Go through the entries, filter for the word "communities", and copy every line that has it.
===============
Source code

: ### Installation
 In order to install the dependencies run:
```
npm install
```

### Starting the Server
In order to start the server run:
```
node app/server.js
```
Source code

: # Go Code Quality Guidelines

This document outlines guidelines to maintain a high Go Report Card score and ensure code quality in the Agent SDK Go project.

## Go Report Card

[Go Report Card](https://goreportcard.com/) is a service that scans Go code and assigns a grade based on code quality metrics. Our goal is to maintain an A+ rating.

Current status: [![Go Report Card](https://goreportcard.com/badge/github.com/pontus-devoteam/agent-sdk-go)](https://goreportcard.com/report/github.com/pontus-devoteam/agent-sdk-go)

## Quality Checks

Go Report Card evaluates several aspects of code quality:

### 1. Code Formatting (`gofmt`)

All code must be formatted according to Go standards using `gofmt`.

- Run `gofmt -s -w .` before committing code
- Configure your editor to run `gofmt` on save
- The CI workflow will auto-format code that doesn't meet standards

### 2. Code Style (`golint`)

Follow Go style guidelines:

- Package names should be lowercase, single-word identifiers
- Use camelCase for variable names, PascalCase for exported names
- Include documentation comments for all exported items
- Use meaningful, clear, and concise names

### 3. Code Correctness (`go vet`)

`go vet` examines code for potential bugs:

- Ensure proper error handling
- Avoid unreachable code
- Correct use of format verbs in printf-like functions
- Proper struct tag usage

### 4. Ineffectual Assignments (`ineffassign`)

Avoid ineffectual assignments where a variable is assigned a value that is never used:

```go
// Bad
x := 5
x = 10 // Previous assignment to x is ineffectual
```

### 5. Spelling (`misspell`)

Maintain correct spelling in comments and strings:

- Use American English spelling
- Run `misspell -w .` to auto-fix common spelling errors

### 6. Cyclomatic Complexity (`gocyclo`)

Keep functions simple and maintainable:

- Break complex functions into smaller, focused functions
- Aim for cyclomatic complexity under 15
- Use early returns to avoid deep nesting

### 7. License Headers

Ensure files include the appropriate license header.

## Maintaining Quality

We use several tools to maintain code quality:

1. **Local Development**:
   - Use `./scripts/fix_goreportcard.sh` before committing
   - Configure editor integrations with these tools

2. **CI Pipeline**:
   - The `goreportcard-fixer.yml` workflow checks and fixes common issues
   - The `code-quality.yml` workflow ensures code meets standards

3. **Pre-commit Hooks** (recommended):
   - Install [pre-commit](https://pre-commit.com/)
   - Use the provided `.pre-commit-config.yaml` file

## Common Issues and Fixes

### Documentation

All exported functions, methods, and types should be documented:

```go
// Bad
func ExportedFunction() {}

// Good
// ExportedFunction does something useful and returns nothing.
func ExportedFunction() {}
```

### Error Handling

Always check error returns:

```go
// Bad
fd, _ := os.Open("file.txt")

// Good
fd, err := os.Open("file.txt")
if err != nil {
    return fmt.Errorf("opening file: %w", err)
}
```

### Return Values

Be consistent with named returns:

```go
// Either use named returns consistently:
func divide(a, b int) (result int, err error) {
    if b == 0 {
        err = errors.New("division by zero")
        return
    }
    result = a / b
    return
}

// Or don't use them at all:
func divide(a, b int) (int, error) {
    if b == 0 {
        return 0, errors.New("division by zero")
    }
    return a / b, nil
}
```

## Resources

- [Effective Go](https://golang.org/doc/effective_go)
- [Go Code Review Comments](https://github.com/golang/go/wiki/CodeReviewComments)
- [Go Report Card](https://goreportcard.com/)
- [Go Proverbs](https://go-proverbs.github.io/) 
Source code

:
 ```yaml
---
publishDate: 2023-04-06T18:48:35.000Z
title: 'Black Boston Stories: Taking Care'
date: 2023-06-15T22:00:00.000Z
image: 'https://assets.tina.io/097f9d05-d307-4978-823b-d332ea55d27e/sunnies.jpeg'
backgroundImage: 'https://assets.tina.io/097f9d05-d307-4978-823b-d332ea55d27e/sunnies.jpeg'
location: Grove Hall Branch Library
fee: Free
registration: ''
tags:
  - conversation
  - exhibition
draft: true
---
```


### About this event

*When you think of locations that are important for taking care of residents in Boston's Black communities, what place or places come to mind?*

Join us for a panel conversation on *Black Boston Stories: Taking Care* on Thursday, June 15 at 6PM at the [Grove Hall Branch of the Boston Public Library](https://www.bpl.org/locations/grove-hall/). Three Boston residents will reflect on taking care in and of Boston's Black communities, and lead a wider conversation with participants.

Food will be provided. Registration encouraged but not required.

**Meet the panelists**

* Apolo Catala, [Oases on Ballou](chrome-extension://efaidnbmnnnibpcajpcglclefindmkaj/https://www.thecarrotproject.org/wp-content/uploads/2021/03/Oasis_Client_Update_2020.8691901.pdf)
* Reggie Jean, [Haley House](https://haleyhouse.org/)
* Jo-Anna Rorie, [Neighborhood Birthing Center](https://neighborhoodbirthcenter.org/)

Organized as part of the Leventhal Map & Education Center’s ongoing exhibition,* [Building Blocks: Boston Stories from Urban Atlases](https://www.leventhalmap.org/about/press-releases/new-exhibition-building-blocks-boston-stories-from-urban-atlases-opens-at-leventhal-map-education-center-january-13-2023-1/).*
===============
Problem solution:
*When you think of locations that are important for taking care of residents in Boston's Black communities, what place or places come to mind?*
Join us for a panel conversation on *Black Boston Stories: Taking Care* on Thursday, June 15 at 6PM at the [Grove Hall Branch of the Boston Public Library](https://www.bpl.org/locations/grove-hall/). Three Boston residents will reflect on taking care in and of Boston's Black communities, and lead a wider conversation with participants.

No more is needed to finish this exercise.